God’s glorious power looks nothing at all like worldly power. What is Paul’s prayer for the Colossian church? That God will give them the power to grow their numbers, meet their per capita, and pay off their building loans? No! Paul prays that they would be made strong in God’s glorious power so that they would be prepared to endure everything with patience, while at the same time joyfully giving thanks.

As for enduring everything with patience, Paul should know. He wrote this letter from a Roman prison. And yet despite his imprisonment, Paul declares that God already—at this very moment—“has rescued us from the power of darkness.” It’s a done deal. Right here. Right now. It does not wait. It does not delay. God has rescued us and “transferred us into the kingdom of his beloved Son.”


But how can Paul talk like this while he’s still in prison? In what sense has he been “rescued” while he is still behind bars? And how on earth are we supposed to endure everything with patience while at the same time joyfully giving thanks? That’s an awfully tall order, is it not?

Here is the beauty of this passage: Paul is not asking you to do anything other than receive what God has already done for you. Whatever you might feel that you are struggling to endure at the moment—a strained relationship, health issues, worries about money, loneliness, depression—Paul is not suggesting that you do so heroically of your own accord by girding your loins, gritting your teeth, and keeping a stiff upper lip, as the British say. You are not the hero of this story. Jesus is. And he has rescued you from the power of darkness and transferred you into his kingdom. He has crawled down into the hole where you found yourself, scooped you up, and carried you into his light.

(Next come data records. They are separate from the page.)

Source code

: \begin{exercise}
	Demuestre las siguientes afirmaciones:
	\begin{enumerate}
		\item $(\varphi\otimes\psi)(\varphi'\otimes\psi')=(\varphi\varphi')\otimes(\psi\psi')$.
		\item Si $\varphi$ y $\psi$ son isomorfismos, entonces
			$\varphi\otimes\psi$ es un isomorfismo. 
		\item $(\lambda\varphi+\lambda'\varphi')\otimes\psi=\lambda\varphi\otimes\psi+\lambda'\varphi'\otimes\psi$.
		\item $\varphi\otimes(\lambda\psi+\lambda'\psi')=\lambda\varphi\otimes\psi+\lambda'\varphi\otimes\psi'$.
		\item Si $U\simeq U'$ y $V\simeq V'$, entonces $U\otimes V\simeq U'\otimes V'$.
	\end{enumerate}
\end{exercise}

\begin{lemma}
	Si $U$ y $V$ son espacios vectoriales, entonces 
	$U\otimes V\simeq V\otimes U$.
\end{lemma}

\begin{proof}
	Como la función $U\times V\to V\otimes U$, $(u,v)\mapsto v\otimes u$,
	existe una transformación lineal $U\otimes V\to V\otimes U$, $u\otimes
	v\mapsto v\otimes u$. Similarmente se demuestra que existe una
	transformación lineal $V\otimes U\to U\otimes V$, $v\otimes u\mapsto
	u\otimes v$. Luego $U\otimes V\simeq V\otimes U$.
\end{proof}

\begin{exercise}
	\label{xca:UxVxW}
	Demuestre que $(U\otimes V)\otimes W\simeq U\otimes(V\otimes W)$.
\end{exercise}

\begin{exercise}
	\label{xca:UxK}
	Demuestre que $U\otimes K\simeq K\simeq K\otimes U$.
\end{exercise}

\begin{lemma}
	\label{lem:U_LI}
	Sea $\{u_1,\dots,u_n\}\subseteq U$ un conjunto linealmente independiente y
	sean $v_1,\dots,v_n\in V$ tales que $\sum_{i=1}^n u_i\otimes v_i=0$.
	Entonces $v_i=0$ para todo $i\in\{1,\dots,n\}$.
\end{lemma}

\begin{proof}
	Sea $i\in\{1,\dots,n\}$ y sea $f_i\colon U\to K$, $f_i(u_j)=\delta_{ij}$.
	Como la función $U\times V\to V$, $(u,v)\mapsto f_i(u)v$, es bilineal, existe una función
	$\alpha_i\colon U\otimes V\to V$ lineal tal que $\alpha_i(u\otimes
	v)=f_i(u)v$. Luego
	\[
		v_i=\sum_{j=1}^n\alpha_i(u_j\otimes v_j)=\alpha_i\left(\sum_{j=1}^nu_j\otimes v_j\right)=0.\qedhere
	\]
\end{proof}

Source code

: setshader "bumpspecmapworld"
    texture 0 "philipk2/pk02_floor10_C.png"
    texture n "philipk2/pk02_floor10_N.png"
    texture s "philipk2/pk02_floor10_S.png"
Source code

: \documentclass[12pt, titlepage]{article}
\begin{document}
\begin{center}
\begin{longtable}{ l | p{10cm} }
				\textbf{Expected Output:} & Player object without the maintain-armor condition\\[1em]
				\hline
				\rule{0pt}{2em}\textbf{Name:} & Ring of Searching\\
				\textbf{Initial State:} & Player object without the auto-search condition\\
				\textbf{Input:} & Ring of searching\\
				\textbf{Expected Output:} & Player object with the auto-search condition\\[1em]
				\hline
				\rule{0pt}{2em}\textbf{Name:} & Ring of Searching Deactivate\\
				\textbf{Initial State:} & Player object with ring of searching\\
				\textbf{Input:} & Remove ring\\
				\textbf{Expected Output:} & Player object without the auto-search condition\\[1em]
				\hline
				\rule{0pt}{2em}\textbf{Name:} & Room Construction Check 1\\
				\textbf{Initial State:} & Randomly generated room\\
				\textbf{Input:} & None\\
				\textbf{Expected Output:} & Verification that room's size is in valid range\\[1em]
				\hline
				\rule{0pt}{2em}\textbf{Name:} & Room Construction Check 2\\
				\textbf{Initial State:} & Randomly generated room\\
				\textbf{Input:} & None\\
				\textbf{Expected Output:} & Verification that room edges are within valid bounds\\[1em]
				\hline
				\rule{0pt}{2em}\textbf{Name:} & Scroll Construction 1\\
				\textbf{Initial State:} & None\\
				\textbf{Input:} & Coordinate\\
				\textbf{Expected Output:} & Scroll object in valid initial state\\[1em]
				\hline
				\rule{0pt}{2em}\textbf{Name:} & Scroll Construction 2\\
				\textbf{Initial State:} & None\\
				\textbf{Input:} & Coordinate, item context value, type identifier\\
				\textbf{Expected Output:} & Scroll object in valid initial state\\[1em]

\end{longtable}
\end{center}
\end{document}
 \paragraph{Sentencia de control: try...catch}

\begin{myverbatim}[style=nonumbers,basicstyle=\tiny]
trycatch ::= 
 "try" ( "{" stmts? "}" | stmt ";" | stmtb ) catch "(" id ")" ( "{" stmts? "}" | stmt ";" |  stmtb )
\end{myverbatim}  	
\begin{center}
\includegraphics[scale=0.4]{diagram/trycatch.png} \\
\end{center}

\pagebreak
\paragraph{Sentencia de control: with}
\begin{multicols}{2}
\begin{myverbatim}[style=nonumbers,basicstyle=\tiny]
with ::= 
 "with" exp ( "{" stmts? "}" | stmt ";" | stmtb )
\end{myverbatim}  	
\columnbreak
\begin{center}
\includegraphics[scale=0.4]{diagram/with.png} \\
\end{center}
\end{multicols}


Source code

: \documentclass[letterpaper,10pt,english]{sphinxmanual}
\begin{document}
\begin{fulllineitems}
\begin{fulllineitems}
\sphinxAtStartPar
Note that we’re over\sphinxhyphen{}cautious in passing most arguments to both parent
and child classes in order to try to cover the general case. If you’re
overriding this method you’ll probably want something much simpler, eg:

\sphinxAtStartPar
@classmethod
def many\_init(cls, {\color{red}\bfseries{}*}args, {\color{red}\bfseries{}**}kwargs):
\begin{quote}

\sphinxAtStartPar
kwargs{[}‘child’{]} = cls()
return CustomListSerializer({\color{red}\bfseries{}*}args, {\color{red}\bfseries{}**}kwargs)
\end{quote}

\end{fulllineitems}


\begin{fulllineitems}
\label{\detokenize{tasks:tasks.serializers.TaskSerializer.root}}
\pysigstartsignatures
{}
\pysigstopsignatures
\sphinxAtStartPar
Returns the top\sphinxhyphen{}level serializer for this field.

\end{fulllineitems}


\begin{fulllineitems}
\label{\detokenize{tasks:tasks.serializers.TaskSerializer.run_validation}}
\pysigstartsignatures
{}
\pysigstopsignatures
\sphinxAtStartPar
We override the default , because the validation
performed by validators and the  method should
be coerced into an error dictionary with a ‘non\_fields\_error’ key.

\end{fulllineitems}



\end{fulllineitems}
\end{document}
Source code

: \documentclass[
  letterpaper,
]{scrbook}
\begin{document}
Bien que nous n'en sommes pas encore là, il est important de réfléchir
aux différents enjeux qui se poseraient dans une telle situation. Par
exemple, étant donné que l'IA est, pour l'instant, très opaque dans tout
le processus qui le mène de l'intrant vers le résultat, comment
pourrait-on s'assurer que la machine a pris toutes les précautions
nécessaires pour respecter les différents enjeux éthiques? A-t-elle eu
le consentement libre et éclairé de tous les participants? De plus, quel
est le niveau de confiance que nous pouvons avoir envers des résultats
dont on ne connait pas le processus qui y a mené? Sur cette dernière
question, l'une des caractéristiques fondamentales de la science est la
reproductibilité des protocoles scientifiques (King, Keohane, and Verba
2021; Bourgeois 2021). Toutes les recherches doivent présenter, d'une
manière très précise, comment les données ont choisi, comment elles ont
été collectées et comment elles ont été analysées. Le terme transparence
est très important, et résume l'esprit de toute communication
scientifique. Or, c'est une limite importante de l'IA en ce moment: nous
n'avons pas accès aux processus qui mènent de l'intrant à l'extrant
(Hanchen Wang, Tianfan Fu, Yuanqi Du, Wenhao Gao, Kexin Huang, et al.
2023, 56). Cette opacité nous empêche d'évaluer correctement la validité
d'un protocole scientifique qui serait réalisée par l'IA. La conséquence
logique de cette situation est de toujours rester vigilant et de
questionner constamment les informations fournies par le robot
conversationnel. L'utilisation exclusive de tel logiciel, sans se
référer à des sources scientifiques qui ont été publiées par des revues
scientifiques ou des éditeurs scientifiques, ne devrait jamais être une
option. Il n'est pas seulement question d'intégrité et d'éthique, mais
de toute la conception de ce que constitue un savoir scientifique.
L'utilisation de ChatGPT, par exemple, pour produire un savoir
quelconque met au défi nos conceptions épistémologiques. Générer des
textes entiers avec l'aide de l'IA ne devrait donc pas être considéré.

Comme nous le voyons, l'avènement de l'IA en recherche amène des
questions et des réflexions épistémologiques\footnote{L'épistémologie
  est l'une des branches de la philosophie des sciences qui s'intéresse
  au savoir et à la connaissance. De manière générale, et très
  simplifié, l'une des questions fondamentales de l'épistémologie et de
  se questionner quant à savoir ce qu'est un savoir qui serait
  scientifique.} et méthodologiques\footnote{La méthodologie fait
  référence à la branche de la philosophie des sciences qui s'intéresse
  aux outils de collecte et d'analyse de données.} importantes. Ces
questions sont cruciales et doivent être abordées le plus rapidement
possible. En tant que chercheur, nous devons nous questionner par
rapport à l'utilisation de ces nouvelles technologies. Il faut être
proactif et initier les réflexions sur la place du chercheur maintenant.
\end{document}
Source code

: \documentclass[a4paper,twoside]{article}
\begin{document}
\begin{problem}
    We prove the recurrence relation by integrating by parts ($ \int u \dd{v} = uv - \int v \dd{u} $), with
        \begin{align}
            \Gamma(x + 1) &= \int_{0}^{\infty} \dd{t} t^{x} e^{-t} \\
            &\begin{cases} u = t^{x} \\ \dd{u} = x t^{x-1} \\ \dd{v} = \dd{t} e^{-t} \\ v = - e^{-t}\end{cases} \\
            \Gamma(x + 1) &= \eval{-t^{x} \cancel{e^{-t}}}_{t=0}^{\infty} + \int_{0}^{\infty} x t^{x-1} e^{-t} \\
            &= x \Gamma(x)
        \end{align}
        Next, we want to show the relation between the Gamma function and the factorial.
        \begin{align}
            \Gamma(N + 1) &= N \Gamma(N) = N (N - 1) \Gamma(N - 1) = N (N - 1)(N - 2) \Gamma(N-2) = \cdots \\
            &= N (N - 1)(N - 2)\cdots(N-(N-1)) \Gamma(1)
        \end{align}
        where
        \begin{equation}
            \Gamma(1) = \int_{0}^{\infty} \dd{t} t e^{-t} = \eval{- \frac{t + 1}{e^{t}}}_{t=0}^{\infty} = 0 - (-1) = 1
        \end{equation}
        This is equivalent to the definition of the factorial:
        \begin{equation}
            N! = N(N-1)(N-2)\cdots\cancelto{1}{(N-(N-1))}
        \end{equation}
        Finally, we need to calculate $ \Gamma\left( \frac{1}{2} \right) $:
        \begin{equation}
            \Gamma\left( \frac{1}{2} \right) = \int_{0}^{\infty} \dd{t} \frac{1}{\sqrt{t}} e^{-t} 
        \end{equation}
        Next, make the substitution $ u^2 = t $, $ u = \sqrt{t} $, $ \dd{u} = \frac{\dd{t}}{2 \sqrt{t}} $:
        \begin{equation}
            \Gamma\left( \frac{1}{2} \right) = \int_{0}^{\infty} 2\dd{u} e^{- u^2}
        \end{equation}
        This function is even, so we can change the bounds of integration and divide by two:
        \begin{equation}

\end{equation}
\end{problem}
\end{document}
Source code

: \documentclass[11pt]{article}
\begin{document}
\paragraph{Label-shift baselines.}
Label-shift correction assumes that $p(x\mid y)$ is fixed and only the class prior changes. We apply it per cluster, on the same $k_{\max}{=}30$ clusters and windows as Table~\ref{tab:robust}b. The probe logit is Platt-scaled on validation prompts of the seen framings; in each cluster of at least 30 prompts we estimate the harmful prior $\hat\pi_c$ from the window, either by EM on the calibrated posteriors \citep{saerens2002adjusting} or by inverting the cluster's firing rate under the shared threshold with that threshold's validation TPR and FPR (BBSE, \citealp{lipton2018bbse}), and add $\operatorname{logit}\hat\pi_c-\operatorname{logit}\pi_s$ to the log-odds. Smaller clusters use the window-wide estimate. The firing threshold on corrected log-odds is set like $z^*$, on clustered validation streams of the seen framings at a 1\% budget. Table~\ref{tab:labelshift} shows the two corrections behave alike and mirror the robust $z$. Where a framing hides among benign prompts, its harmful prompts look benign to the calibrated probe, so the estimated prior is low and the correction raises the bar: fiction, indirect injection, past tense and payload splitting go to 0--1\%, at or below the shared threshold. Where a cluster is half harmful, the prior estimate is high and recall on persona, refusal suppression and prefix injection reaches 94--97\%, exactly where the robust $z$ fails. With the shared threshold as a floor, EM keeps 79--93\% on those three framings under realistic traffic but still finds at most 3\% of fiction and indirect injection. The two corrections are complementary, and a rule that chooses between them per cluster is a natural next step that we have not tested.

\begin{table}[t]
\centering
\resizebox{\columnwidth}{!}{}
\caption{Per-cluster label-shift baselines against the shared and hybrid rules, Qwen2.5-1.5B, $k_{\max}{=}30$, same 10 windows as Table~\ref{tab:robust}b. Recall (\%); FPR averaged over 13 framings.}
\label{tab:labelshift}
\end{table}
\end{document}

Now, that does not mean that you won’t still experience hardship. It does not mean that you won’t still suffer. Again, Paul, the greatest evangelist Christianity has ever known, is writing this letter from prison. But what it does mean is that suffering and hardship—no matter how long-lasting, no matter how severe—will not have the last word. Paul knows that he may die in prison—and ultimately he would—but that would make no difference to him. Because his faith, your faith, and my faith is in Jesus Christ who endured the cross for all our sakes. The final word belongs to him, and he has reconciled to himself all things, and that includes you.


I’m tempted to end the sermon there, but I’ve covered only half the passage. That’s the thing with Paul. That’s what makes preaching from his letters so challenging. He crams so many ideas into just a few sentences. To use a metaphor that everyone in Haverstraw can relate to, it’s like trying to read all the lettering on the cars of a passing train. There’s so much coming at you in such quick succession that it can be overwhelming. You have to pick and choose your spot to focus on because if you try to take in all of it, there’s simply too much there.

But there is just one thing more that I want to address. Writing in verse 15, Paul says of Jesus that “He is the image of the invisible God.” I want to pause here and consider what a bold statement that is. Jesus, this wandering rabbi from a rural backwater, who was not born into money, who never amassed any worldly power, who gathered to himself disciples of no repute, who was rejected by the religious establishment, who was condemned as a criminal, and who was executed in the most dehumanizing manner imaginable by the world’s preeminent military power…he, Paul writes, is the image of the invisible God. For in this carpenter from Galilee, in this crucified king, all the fullness of God was pleased to dwell.